世界各国のひきこもりとの対話。閉じた空間で語られる、開かれた言葉とは
―ぼそっと池井多『世界のひきこもり 地下茎コスモポリタニズムの出現』武田 砂鉄による書評
『世界のひきこもり 地下茎コスモポリタニズムの出現』(寿郎社)
◆閉じた空間で語られる開かれた言葉による連帯
その当人を知らないのに、イメージだけが積み重なっていく状態って危うい。
「ひきこもり」も、そのひとつだろう。
35年もの間、ひきこもり生活を続けてきた著者は、自らを分析対象にしてくる専門家を警戒する。

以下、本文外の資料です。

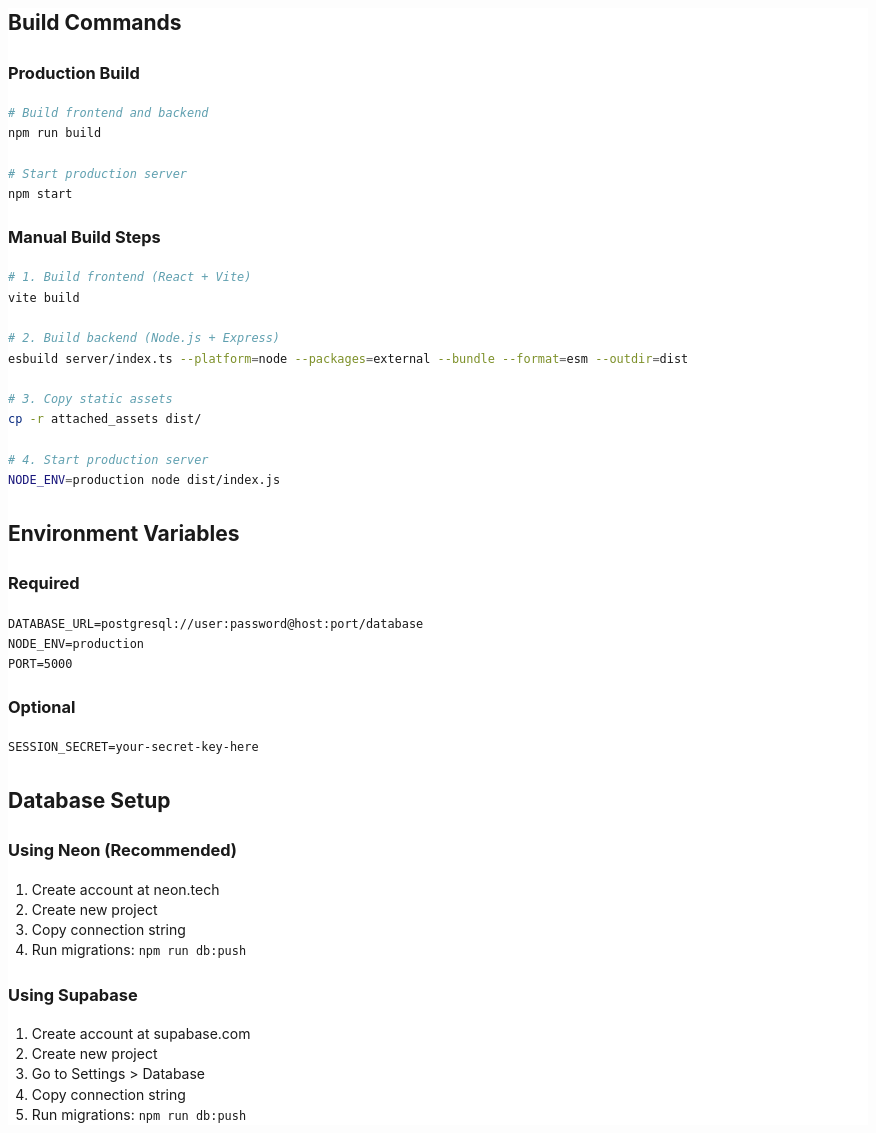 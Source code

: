 ## Build Commands

### Production Build
```bash
# Build frontend and backend
npm run build

# Start production server
npm start
```

### Manual Build Steps
```bash
# 1. Build frontend (React + Vite)
vite build

# 2. Build backend (Node.js + Express)
esbuild server/index.ts --platform=node --packages=external --bundle --format=esm --outdir=dist

# 3. Copy static assets
cp -r attached_assets dist/

# 4. Start production server
NODE_ENV=production node dist/index.js
```

## Environment Variables

### Required
```env
DATABASE_URL=postgresql://user:password@host:port/database
NODE_ENV=production
PORT=5000
```

### Optional
```env
SESSION_SECRET=your-secret-key-here
```

## Database Setup

### Using Neon (Recommended)
1. Create account at neon.tech
2. Create new project
3. Copy connection string
4. Run migrations: `npm run db:push`

### Using Supabase
1. Create account at supabase.com
2. Create new project
3. Go to Settings > Database
4. Copy connection string
5. Run migrations: `npm run db:push`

彼らは決して「自分と同じ人生や生活の地平に生きている者ではなかった」からだ。
世界各国のひきこもりと交流すべく「世界ひきこもり機構」を創設し、「ふつうの人」はもちろん、「家の中で生活している他の家族たち」さえも知らないネットワークが世界中に広がっていく。
国も家族も会社も帰属意識が薄まっていく世の中にあって、ひきこもりという属性は、「素早く対等に通じ合えてしまう」のだ。
世界各国のひきこもりと対話を重ねていく。
行政の制度の違いを語り合えば、一日じゅうパソコンの前に座っているので背中が痛いと漏らし、仕事を探す方法をシェアしたかと思えば、抱えていた性的虐待の記憶を語り始める人もいた。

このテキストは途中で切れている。